The Audit Committee’s purposes include:
- Reviewing the Company’s financial statements and reporting systems;
- Reviewing significant accounting and reporting issues including complex or unusual transactions;
- Reviewing the performance of external auditors;
- Overseeing the Company’s internal audit function;
- Monitoring the Risk Management function for the Company.
The Audit Committee carries out the duties and responsibilities set forth in its Charter. The principal responsibilities of the Committee are to provide assistance to the Board in fulfilling its responsibility in matters relating to the accounting and reporting practices of the Company, the adequacy of the Company’s internal control over financial reporting and disclosure controls and procedures; and the quality and integrity of the financial statements of the Company.
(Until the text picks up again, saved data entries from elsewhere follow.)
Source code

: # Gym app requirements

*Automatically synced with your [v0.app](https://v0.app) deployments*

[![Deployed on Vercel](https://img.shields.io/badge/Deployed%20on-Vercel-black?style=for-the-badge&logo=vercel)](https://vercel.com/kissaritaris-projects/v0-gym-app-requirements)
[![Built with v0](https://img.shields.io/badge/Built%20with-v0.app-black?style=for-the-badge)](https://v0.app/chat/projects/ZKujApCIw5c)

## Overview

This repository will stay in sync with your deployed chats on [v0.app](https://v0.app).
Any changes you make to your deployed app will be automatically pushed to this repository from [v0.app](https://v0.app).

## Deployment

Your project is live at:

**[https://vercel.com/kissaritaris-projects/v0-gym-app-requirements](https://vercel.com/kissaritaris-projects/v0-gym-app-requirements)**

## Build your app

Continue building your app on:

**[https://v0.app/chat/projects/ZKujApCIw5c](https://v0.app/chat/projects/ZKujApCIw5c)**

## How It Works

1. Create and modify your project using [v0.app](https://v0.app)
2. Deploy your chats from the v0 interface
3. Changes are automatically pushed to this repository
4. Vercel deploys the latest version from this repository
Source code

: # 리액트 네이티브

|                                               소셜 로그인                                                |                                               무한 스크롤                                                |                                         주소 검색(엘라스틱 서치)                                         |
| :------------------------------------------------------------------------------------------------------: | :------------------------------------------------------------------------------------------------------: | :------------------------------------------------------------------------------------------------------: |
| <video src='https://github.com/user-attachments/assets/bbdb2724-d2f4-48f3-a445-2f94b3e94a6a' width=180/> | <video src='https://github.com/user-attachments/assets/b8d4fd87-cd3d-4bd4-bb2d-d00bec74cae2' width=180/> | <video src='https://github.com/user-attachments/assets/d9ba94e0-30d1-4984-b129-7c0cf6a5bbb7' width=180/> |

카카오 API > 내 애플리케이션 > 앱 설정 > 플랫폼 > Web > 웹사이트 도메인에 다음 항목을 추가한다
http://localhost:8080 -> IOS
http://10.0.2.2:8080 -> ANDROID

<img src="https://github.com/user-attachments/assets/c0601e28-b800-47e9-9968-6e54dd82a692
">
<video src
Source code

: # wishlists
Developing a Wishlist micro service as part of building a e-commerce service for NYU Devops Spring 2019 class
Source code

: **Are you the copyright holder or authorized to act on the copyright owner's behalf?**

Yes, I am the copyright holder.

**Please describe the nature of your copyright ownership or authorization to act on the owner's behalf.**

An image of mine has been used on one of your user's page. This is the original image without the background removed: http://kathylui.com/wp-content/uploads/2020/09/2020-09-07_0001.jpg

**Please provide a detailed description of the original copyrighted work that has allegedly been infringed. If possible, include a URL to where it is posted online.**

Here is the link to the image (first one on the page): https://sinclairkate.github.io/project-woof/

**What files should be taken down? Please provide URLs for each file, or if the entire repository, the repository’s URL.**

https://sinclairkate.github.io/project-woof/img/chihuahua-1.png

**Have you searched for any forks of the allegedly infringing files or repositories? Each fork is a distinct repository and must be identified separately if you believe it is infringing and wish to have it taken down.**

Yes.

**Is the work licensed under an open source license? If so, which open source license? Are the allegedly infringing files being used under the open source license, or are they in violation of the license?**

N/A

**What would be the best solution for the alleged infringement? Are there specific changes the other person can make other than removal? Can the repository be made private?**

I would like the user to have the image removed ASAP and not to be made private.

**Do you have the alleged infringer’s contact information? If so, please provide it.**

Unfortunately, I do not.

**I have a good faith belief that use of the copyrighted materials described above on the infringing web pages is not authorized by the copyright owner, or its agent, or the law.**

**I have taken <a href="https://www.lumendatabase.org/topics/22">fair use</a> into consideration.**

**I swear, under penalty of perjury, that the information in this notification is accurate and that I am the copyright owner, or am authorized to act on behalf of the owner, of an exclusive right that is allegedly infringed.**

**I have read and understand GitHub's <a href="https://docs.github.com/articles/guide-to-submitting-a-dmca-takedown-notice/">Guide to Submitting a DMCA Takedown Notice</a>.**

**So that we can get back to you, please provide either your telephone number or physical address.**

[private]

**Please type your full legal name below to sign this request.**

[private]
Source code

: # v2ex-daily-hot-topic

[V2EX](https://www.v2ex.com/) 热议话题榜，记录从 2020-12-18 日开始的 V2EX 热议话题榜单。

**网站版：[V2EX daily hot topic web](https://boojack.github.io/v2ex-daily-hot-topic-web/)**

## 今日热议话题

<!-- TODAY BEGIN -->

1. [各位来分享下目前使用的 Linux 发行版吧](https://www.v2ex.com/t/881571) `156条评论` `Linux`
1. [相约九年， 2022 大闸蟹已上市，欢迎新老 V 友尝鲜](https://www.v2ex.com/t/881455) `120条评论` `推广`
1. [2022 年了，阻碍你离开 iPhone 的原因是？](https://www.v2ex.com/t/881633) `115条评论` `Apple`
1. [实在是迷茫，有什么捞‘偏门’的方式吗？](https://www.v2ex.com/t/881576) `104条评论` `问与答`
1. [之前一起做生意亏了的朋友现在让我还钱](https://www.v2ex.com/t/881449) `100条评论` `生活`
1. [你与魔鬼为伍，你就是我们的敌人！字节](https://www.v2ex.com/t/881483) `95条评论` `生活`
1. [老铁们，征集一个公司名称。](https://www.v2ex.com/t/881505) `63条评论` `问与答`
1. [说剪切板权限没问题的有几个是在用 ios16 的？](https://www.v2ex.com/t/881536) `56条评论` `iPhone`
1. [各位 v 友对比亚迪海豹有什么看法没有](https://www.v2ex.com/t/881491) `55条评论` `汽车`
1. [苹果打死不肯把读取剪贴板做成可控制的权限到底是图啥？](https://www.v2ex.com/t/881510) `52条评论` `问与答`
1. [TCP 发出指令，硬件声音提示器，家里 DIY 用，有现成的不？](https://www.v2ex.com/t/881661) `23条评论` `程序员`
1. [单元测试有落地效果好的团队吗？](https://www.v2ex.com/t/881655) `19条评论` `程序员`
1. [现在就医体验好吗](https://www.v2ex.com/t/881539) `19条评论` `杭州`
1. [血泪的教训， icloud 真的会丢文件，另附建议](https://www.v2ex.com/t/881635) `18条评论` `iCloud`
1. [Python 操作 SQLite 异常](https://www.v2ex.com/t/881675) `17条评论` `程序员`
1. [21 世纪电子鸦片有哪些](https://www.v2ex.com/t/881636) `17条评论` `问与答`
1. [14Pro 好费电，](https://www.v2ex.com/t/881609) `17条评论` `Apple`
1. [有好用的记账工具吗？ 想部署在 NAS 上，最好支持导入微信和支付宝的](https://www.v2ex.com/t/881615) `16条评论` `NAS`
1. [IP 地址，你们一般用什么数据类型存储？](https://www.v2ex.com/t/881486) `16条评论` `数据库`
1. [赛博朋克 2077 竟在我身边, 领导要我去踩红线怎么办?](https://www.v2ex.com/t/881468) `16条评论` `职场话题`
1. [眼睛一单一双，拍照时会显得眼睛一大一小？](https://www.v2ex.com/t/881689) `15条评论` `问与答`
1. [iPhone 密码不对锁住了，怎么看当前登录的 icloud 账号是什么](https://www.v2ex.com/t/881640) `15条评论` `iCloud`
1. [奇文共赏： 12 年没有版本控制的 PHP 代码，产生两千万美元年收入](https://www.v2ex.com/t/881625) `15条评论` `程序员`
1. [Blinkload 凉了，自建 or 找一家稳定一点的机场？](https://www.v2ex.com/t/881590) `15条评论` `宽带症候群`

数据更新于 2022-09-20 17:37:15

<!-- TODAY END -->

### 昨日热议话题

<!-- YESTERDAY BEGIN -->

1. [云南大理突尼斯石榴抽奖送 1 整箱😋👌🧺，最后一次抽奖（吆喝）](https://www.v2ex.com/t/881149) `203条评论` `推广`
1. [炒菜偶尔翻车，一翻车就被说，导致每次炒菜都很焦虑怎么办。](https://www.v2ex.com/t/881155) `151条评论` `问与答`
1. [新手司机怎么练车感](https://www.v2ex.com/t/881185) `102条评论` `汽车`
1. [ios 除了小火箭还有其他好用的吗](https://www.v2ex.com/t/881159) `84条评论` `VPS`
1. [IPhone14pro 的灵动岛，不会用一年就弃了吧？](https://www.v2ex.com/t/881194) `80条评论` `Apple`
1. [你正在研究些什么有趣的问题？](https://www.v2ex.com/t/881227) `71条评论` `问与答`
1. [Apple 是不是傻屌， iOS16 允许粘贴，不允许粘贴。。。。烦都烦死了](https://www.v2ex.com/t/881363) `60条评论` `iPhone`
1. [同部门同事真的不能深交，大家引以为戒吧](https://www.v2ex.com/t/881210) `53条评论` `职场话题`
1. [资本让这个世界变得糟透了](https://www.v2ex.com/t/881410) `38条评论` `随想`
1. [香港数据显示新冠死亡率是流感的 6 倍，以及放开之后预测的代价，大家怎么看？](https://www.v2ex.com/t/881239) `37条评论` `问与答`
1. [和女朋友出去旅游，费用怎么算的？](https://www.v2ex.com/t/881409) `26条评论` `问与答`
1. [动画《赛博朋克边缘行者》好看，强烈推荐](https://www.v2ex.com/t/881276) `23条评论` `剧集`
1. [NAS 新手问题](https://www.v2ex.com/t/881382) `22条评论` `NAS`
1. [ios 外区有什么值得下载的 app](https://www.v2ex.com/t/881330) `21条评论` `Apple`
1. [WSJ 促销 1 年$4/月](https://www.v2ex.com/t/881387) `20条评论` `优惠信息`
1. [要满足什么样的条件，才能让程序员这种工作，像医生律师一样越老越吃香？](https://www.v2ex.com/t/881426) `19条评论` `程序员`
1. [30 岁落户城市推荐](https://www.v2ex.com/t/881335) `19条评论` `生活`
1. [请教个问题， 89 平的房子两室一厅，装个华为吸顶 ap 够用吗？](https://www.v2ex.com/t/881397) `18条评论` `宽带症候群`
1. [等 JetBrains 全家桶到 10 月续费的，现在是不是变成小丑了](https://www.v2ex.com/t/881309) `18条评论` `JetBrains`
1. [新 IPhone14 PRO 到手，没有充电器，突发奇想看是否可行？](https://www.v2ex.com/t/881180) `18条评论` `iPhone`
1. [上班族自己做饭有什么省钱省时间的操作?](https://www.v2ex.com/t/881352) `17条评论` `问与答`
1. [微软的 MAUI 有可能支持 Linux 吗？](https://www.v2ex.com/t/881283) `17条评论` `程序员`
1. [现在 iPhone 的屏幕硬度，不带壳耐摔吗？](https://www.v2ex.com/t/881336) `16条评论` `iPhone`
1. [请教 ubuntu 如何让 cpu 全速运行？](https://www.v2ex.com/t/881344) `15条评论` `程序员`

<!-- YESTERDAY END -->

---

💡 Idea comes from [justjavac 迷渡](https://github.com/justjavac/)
The Audit Committee also monitors the Company’s compliance with recommendations made by the Company’s auditors as well as further development of Company policies and corporate governance systems.
The Audit Committee conducts or authorizes investigations into any matters within its scope of responsibilities. The Committee meets at least four times a year at each regularly scheduled meeting, which may be attended by independent auditors, internal auditors, legal counsel and risk compliance officers.
The independent auditor is ultimately accountable to the Board and the Audit Committee, as representatives of the Company’s Shareholders, and shall report directly to the Committee. The Committee has the ultimate authority and direct responsibility to select, appoint, evaluate, compensate and oversee the work, and, if necessary, terminate and replace the independent auditor.